In recent years, the way people learn languages has dramatically evolved thanks to technological advancements—most recently, generative artificial intelligence (AI). Tools like ChatGPT, Gemini, Copilot, and others have revolutionized access to information, content creation, and multilingual communication. But while these technologies offer immense potential, their impact is far from equal across all languages.
A new report by communication firm Llorente y Cuenca, in collaboration with BID Lab and Microsoft, opens up a critical conversation about this issue by analyzing the performance of generative AI models in seven Indigenous American languages. The results highlight both unexplored opportunities and urgent concerns.
AI Falls Short in Indigenous Language Performance
The report, titled The Performance of Artificial Intelligence in the Use of Indigenous American Languages, reveals that the most advanced AI systems today significantly underperform when interacting in native languages. According to the study, AI-generated responses in Indigenous languages are often up to four times shorter than their Spanish equivalents. Even more concerning is the expressive quality score of just 2.4 out of 10, and comprehension rated at 2.3 out of 10.
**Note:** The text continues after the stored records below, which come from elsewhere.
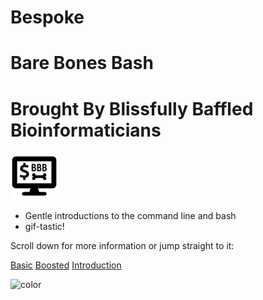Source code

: # Bespoke
# **Bare Bones Bash**
# Brought By Blissfully Baffled Bioinformaticians

<div width="30px"><img src="_images/BareBonesBash_Icon.png" width="15%" min-width: 400px/></div>

* Gentle introductions to the command line and bash
* gif-tastic!

Scroll down for more information or jump straight to it:

[Basic](bbb1/README.md)
[Boosted](bbb2/README.md)
[Introduction](#bespokebarebonesbashbroughtbyblissfullybaffledbioinformaticians)

<!-- background color -->

![color](#FFFFFF)
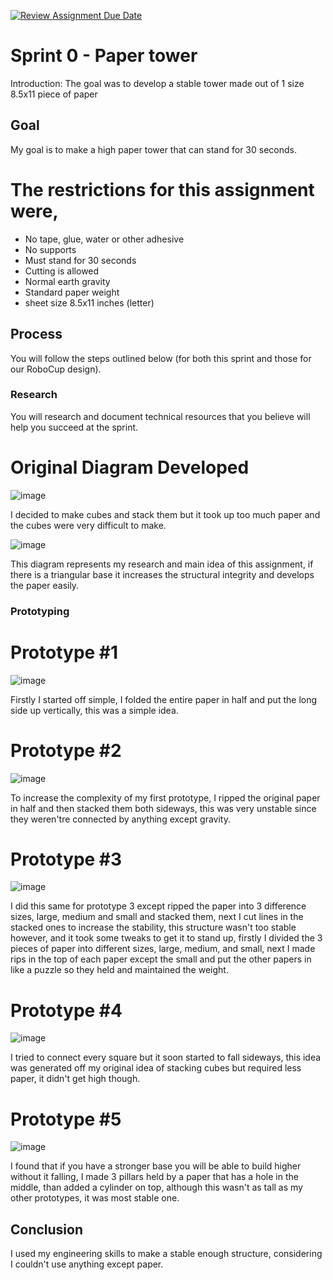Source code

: [![Review Assignment Due Date](https://classroom.github.com/assets/deadline-readme-button-24ddc0f5d75046c5622901739e7c5dd533143b0c8e959d652212380cedb1ea36.svg)](https://classroom.github.com/a/E_4KgoHI)
# Sprint 0 - Paper tower

Introduction: The goal was to develop a stable tower made out of 1 size 8.5x11 piece of paper

## Goal

My goal is to make a high paper tower that can stand for 30 seconds.

# The restrictions for this assignment were, #
- No tape, glue, water or other adhesive
- No supports
- Must stand for 30 seconds
- Cutting is allowed
- Normal earth gravity
- Standard paper weight
- sheet size 8.5x11 inches (letter)

## Process

You will follow the steps outlined below (for both this sprint and those for our RoboCup design).

### Research


You will research and document technical resources that you believe will help you succeed at the sprint.


# Original Diagram Developed #

![image](https://github.com/StAndrewsCollege/2324-tej3m-5-e-0-sprint0-xavierbaxter1/assets/156106709/e55aedf4-db45-4edd-8b5c-ddefc19dc937)

I decided to make cubes and stack them but it took up too much paper and the cubes were very difficult to make.

![image](https://github.com/StAndrewsCollege/2324-tej3m-5-e-0-sprint0-xavierbaxter1/assets/156106709/ac89a489-713f-444a-b755-4ba8ada53793)

This diagram represents my research and main idea of this assignment, if there is a triangular base it increases the structural integrity and develops the paper easily.

### Prototyping

# Prototype #1 #
 ![image](https://github.com/StAndrewsCollege/2324-tej3m-5-e-0-sprint0-xavierbaxter1/assets/156106709/dd2493ce-eaf3-4d7e-bade-47368ca3b708)

Firstly I started off simple, I folded the entire paper in half and put the long side up vertically, this was a simple idea. 

# Prototype #2 #

![image](https://github.com/StAndrewsCollege/2324-tej3m-5-e-0-sprint0-xavierbaxter1/assets/156106709/01cee7a9-30f5-46e1-85fd-bae51b4fb5bd)

To increase the complexity of my first prototype, I ripped the original paper in half and then stacked them both sideways, this was very unstable since they weren'tre connected by anything except gravity.

# Prototype #3 #


![image](https://github.com/StAndrewsCollege/2324-tej3m-5-e-0-sprint0-xavierbaxter1/assets/156106709/9bca7e18-f9f8-4684-a532-78ef8e34bbb9)

I did this same for prototype 3 except ripped the paper into 3 difference sizes, large, medium and small and stacked them, next I cut lines in the stacked ones to increase the stability, this structure wasn't too stable however, and it took some tweaks to get it to stand up, firstly I divided the 3 pieces of paper into different sizes, large, medium, and small, next I made rips in the top of each paper except the small and put the other papers in like a puzzle so they held and maintained the weight.


# Prototype #4 #

![image](https://github.com/StAndrewsCollege/2324-tej3m-5-e-0-sprint0-xavierbaxter1/assets/156106709/99ab46ed-8428-4c97-a030-91b3b4d8b468)

I tried to connect every square but it soon started to fall sideways, this idea was generated off my original idea of stacking cubes but required less paper, it didn't get high though.


# Prototype #5 #


![image](https://github.com/StAndrewsCollege/2324-tej3m-5-e-0-sprint0-xavierbaxter1/assets/156106709/123d7179-7e81-46d5-9af4-e3cfb99e2522)

I found that if you have a stronger base you will be able to build higher without it falling, I made 3 pillars held by a paper that has a hole in the middle, than added a cylinder on top, although this wasn't as tall as my other prototypes, it was most stable one.


##   Conclusion ##

I used my engineering skills to make a stable enough structure, considering I couldn't use anything except paper.
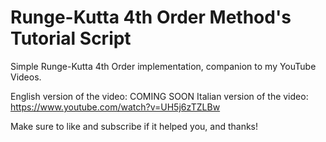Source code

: # Runge-Kutta 4th Order Method's Tutorial Script
Simple Runge-Kutta 4th Order implementation, companion to my YouTube Videos.

English version of the video: COMING SOON
Italian version of the video: https://www.youtube.com/watch?v=UH5j6zTZLBw

Make sure to like and subscribe if it helped you, and thanks!
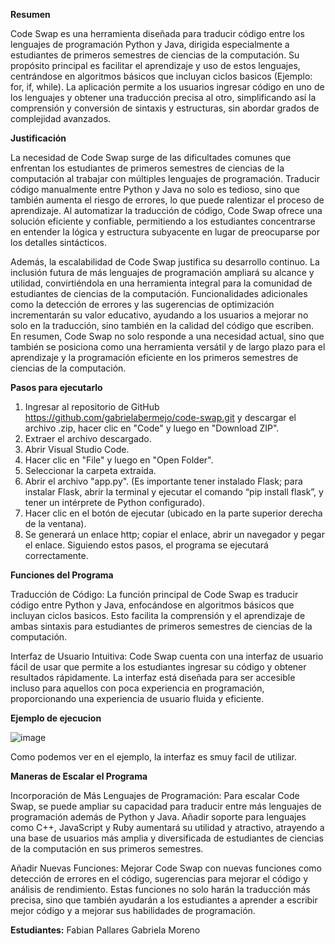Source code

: **Resumen**

Code Swap es una herramienta diseñada para traducir código entre los lenguajes de programación Python y Java, dirigida especialmente a estudiantes de primeros semestres de ciencias de la computación. Su propósito principal es facilitar el aprendizaje y uso de estos lenguajes, centrándose en algoritmos básicos que incluyan ciclos basicos (Ejemplo: for, if, while). La aplicación permite a los usuarios ingresar código en uno de los lenguajes y obtener una traducción precisa al otro, simplificando así la comprensión y conversión de sintaxis y estructuras, sin abordar grados de complejidad avanzados.

**Justificación**

La necesidad de Code Swap surge de las dificultades comunes que enfrentan los estudiantes de primeros semestres de ciencias de la computación al trabajar con múltiples lenguajes de programación. Traducir código manualmente entre Python y Java no solo es tedioso, sino que también aumenta el riesgo de errores, lo que puede ralentizar el proceso de aprendizaje. Al automatizar la traducción de código, Code Swap ofrece una solución eficiente y confiable, permitiendo a los estudiantes concentrarse en entender la lógica y estructura subyacente en lugar de preocuparse por los detalles sintácticos.

Además, la escalabilidad de Code Swap justifica su desarrollo continuo. La inclusión futura de más lenguajes de programación ampliará su alcance y utilidad, convirtiéndola en una herramienta integral para la comunidad de estudiantes de ciencias de la computación. Funcionalidades adicionales como la detección de errores y las sugerencias de optimización incrementarán su valor educativo, ayudando a los usuarios a mejorar no solo en la traducción, sino también en la calidad del código que escriben. En resumen, Code Swap no solo responde a una necesidad actual, sino que también se posiciona como una herramienta versátil y de largo plazo para el aprendizaje y la programación eficiente en los primeros semestres de ciencias de la computación.

**Pasos para ejecutarlo**

1. Ingresar al repositorio de GitHub https://github.com/gabrielabermejo/code-swap.git y descargar el archivo .zip, hacer clic en "Code" y luego en "Download ZIP".
2. Extraer el archivo descargado.
3. Abrir Visual Studio Code.
4. Hacer clic en "File" y luego en "Open Folder".
5. Seleccionar la carpeta extraída.
6. Abrir el archivo "app.py".
(Es importante tener instalado Flask; para instalar Flask, abrir la terminal y ejecutar el comando “pip install flask”, y tener un intérprete de Python configurado).
7. Hacer clic en el botón de ejecutar (ubicado en la parte superior derecha de la ventana).
8. Se generará un enlace http; copiar el enlace, abrir un navegador y pegar el enlace.
Siguiendo estos pasos, el programa se ejecutará correctamente.

**Funciones del Programa**

Traducción de Código: La función principal de Code Swap es traducir código entre Python y Java, enfocándose en algoritmos básicos que incluyan ciclos basicos. Esto facilita la comprensión y el aprendizaje de ambas sintaxis para estudiantes de primeros semestres de ciencias de la computación.

Interfaz de Usuario Intuitiva: Code Swap cuenta con una interfaz de usuario fácil de usar que permite a los estudiantes ingresar su código y obtener resultados rápidamente. La interfaz está diseñada para ser accesible incluso para aquellos con poca experiencia en programación, proporcionando una experiencia de usuario fluida y eficiente.

**Ejemplo de ejecucion**

![image](https://github.com/gabrielabermejo/code-swap/assets/142366964/479ac3f6-c69f-4c4d-9f18-e852bbd1b1a0)

Como podemos ver en el ejemplo, la interfaz es smuy facil de utilizar.


**Maneras de Escalar el Programa**

Incorporación de Más Lenguajes de Programación: Para escalar Code Swap, se puede ampliar su capacidad para traducir entre más lenguajes de programación además de Python y Java. Añadir soporte para lenguajes como C++, JavaScript y Ruby aumentará su utilidad y atractivo, atrayendo a una base de usuarios más amplia y diversificada de estudiantes de ciencias de la computación en sus primeros semestres.

Añadir Nuevas Funciones: Mejorar Code Swap con nuevas funciones como detección de errores en el código, sugerencias para mejorar el código y análisis de rendimiento. Estas funciones no solo harán la traducción más precisa, sino que también ayudarán a los estudiantes a aprender a escribir mejor código y a mejorar sus habilidades de programación.

**Estudiantes:**
Fabian Pallares
Gabriela Moreno
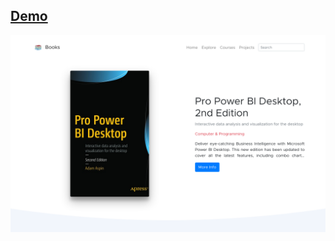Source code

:## [Demo](https://books.quanlytask.net)
![alt text](https://github.com/caocuongajax/books/blob/main/screenshoot.png?raw=true)
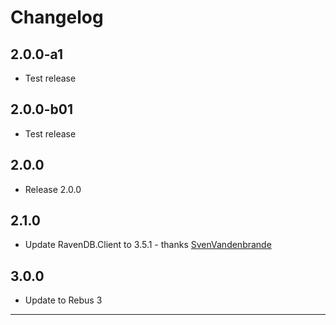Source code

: # Changelog

## 2.0.0-a1

* Test release

## 2.0.0-b01

* Test release

## 2.0.0

* Release 2.0.0

## 2.1.0

* Update RavenDB.Client to 3.5.1 - thanks [SvenVandenbrande]

## 3.0.0

* Update to Rebus 3

---

[SvenVandenbrande]: https://github.com/SvenVandenbrande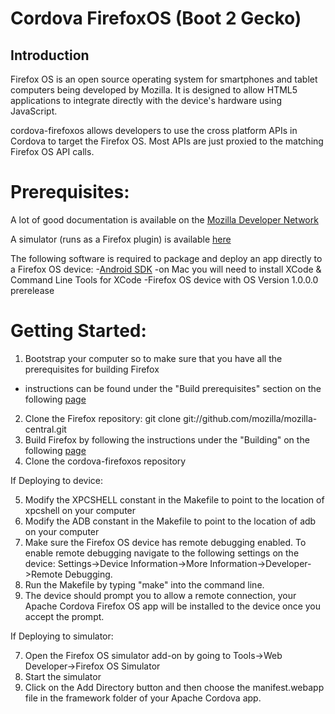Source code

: Cordova FirefoxOS (Boot 2 Gecko)
==============================

Introduction
------------

Firefox OS is an open source operating system for smartphones and tablet computers being developed by Mozilla. It is designed to allow HTML5 applications to integrate directly with the device's hardware using JavaScript.

cordova-firefoxos allows developers to use the cross platform APIs in Cordova to target the Firefox OS. Most APIs are just proxied to the matching Firefox OS API calls.


Prerequisites:
==============

A lot of good documentation is available on the [Mozilla Developer Network](https://developer.mozilla.org/en/docs/Mozilla/Firefox_OS)

A simulator (runs as a Firefox plugin) is available [here](http://people.mozilla.org/~myk/r2d2b2g/)

The following software is required to package and deploy an app directly to a Firefox OS device:
-[Android SDK](http://developer.android.com/sdk/index.html)
-on Mac you will need to install XCode & Command Line Tools for XCode
-Firefox OS device with OS Version 1.0.0.0 prerelease

Getting Started:
================

1. Bootstrap your computer so to make sure that you have all the prerequisites for building Firefox
- instructions can be found under the "Build prerequisites" section on the following [page](https://developer.mozilla.org/en-US/docs/Simple_Firefox_build)
2. Clone the Firefox repository: git clone git://github.com/mozilla/mozilla-central.git
3. Build Firefox by following the instructions under the "Building" on the following [page](https://developer.mozilla.org/en-US/docs/Simple_Firefox_build)
4. Clone the cordova-firefoxos repository

If Deploying to device:

5. Modify the XPCSHELL constant in the Makefile to point to the location of xpcshell on your computer
6. Modify the ADB constant in the Makefile to point to the location of adb on your computer
7. Make sure the Firefox OS device has remote debugging enabled. To enable remote debugging navigate to the following settings on the device: Settings->Device Information->More Information->Developer->Remote Debugging.
8. Run the Makefile by typing "make" into the command line.
9. The device should prompt you to allow a remote connection, your Apache Cordova Firefox OS app will be installed to the device once you accept the prompt. 

If Deploying to simulator:

7. Open the Firefox OS simulator add-on by going to Tools->Web Developer->Firefox OS Simulator
8. Start the simulator
9. Click on the Add Directory button and then choose the manifest.webapp file in the framework folder of your Apache Cordova app.

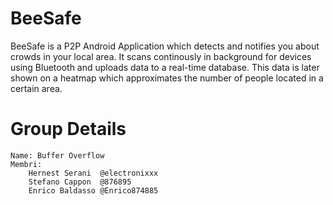 # BeeSafe
BeeSafe is a P2P Android Application which detects and notifies you about crowds in your local area. It scans continously in background for devices using Bluetooth and uploads data to a real-time database. This data is later shown on a heatmap which approximates the number of people located in a certain area.
# Group Details
    Name: Buffer Overflow
    Membri:
        Hernest Serani  @electronixxx
        Stefano Cappon  @876895
        Enrico Baldasso @Enrico874885
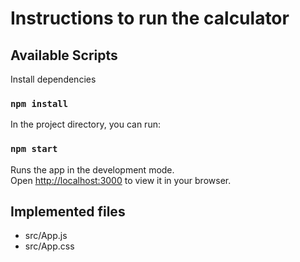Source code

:# Instructions to run the calculator

## Available Scripts

Install dependencies
### `npm install`

In the project directory, you can run:
### `npm start`

Runs the app in the development mode.\
Open [http://localhost:3000](http://localhost:3000) to view it in your browser.

## Implemented files
- src/App.js
- src/App.css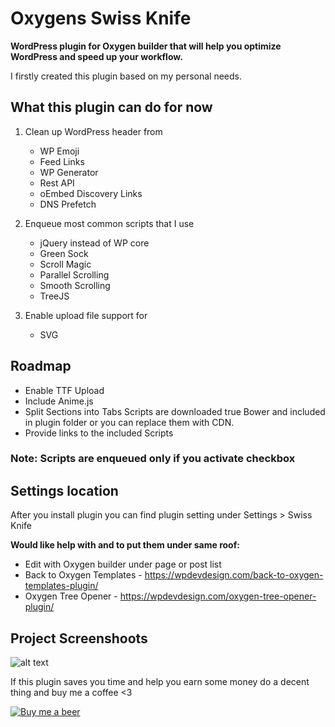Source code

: # Oxygens Swiss Knife
**WordPress plugin for Oxygen builder that will help you optimize WordPress and speed up your workflow.**

I firstly created this plugin based on my personal needs. 

## What this plugin can do for now
1. Clean up WordPress header from
	- WP Emoji
	- Feed Links
	- WP Generator
	- Rest API
	- oEmbed Discovery Links
	- DNS Prefetch

2. Enqueue most common scripts that I use
	- jQuery instead of WP core
	- Green Sock
	- Scroll Magic
	- Parallel Scrolling
	- Smooth Scrolling
	- TreeJS

3. Enable upload file support for	
	- SVG 

## Roadmap
- Enable TTF Upload
- Include Anime.js
- Split Sections into Tabs
Scripts are downloaded true Bower and included in plugin folder or you can replace them with CDN.	
- Provide links to the included Scripts 


### Note: Scripts are enqueued only if you activate checkbox

## Settings location
After you install plugin you can find plugin setting under Settings > Swiss Knife


**Would like help with and to put them under same roof:**
- Edit with Oxygen builder under page or post list
- Back to Oxygen Templates - https://wpdevdesign.com/back-to-oxygen-templates-plugin/
- Oxygen Tree Opener - https://wpdevdesign.com/oxygen-tree-opener-plugin/

## Project Screenshoots
![alt text](https://github.com/krstivoja/Oxygens-Swiss-Knife/blob/master/preview.png "Plugin Preview")

If this plugin saves you time and help you earn some money do a decent thing and buy me a coffee <3

[![Buy me a beer](https://github.com/krstivoja/Oxygens-Swiss-Knife/blob/master/koffee.png)](https://www.paypal.me/markodesigner)
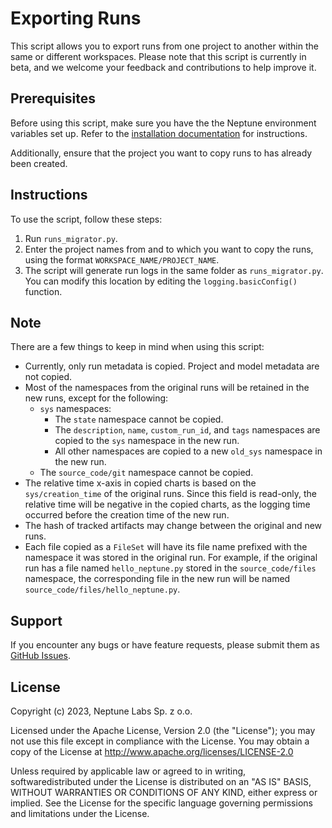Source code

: # Exporting Runs

This script allows you to export runs from one project to another within the same or different workspaces. Please note that this script is currently in beta, and we welcome your feedback and contributions to help improve it.

## Prerequisites

Before using this script, make sure you have the the Neptune environment variables set up. Refer to the [installation documentation](https://docs.neptune.ai/setup/installation/) for instructions.

Additionally, ensure that the project you want to copy runs to has already been created.

## Instructions

To use the script, follow these steps:

1. Run `runs_migrator.py`.
2. Enter the project names from and to which you want to copy the runs, using the format `WORKSPACE_NAME/PROJECT_NAME`.
3. The script will generate run logs in the same folder as `runs_migrator.py`. You can modify this location by editing the `logging.basicConfig()` function.

## Note

There are a few things to keep in mind when using this script:

- Currently, only run metadata is copied. Project and model metadata are not copied.
- Most of the namespaces from the original runs will be retained in the new runs, except for the following:
  - `sys` namespaces:
    - The `state` namespace cannot be copied.
    - The `description`, `name`, `custom_run_id`, and `tags` namespaces are copied to the `sys` namespace in the new run.
    - All other namespaces are copied to a new `old_sys` namespace in the new run.
  - The `source_code/git` namespace cannot be copied.
- The relative time x-axis in copied charts is based on the `sys/creation_time` of the original runs. Since this field is read-only, the relative time will be negative in the copied charts, as the logging time occurred before the creation time of the new run.
- The hash of tracked artifacts may change between the original and new runs.
- Each file copied as a `FileSet` will have its file name prefixed with the namespace it was stored in the original run. For example, if the original run has a file named `hello_neptune.py` stored in the `source_code/files` namespace, the corresponding file in the new run will be named `source_code/files/hello_neptune.py`.

## Support

If you encounter any bugs or have feature requests, please submit them as [GitHub Issues](https://github.com/neptune-ai/examples/issues).

## License

Copyright (c) 2023, Neptune Labs Sp. z o.o.

Licensed under the Apache License, Version 2.0 (the "License"); you may not use this file except in compliance with the License. You may obtain a copy of the License at http://www.apache.org/licenses/LICENSE-2.0

Unless required by applicable law or agreed to in writing, softwaredistributed under the License is distributed on an "AS IS" BASIS, WITHOUT WARRANTIES OR CONDITIONS OF ANY KIND, either express or implied.
See the License for the specific language governing permissions and limitations under the License.
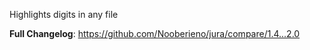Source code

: Highlights digits in any file

**Full Changelog**: https://github.com/Nooberieno/jura/compare/1.4...2.0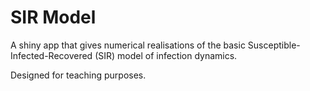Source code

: # SIR Model

A shiny app that gives numerical realisations of the basic Susceptible-Infected-Recovered (SIR) model of infection dynamics.

Designed for teaching purposes.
Furthermore, the report points out a troubling bias: AI models tend to redirect answers toward Western cultural references, even when questions are posed in Indigenous languages. This means that these systems often function as if the world were monolingual and monocultural, ignoring the rich diversity of Indigenous identities.
In a world where digital technologies are increasingly mediating interactions between people and institutions, this lack of cultural sensitivity can reinforce colonial dynamics—systems that historically silenced native voices.
As Ayuujk linguist and activist Yásnaya Aguilar emphasizes, “Language not only communicates but constructs the world.” When AI fails to represent these cultural viewpoints, it excludes entire communities from participating in the digital future.
A Race Against Time: Indigenous Languages at Risk
According to UNESCO, one Indigenous language disappears every two weeks, putting nearly 3,000 unique languages at risk of extinction by the end of the century. This looming loss underscores the urgency of creating technologies that not only support but also preserve linguistic and cultural diversity.
A Vision for Inclusive AI
Despite its deficiencies, the report presents an optimistic path forward. Rather than rejecting AI, it outlines 21 actionable strategies to create more inclusive and representative models. Key recommendations include:
- Increasing the volume of digital content in Indigenous languages
- Developing voice recognition and translation technologies for native tongues
- Promoting Indigenous influencers in digital spaces
- Preserving digital archives of oral traditions
Crucially, these efforts must be developed in collaboration with Indigenous communities—not as passive recipients but as active agents in the design of technological solutions.
During a recent discussion organized by Motorola with Zapotec artists and authors, writer Irma Pineda emphasized the importance of safeguarding Indigenous identities. “Beyond language,” she noted, “it’s about protecting a worldview.”
This perspective aligns with the International Decade of Indigenous Languages promoted by UNESCO, which highlights the role of technology as a means for intergenerational transmission and cultural preservation.
Global and Local Inspirations
This call for community-led innovation is not without precedent. The Masakhane project in Africa successfully trained multilingual AI models in dozens of African languages through decentralized collaboration networks. In Latin America, similar goals are being pursued by Colmena Lab and Mexico’s Instituto Nacional de Lenguas Indígenas (INALI), albeit with less support from major tech companies.
According to César Buenadicha, Head of Ecosystem Building at BID Lab, “AI can be a transformative tool if it’s trained with culturally diverse data and if the perspectives of speakers are incorporated into its design.”
One of the most powerful findings in the report is a 91% correlation between the volume of digital content in a given language and the performance of AI in that language. In simple terms: if data doesn’t exist, AI can’t learn.
The Future Is Multilingual—If We Make It So
The emergence of generative AI marks a pivotal moment in language learning and communication. However, its benefits will only be truly universal if the technology reflects the full spectrum of human culture and language. This includes not only global power languages but also the Indigenous tongues that hold unique knowledge, identities, and ways of seeing the world.
In this new era, the question is not whether AI can support Indigenous languages—it’s whether we will choose to design AI systems that do.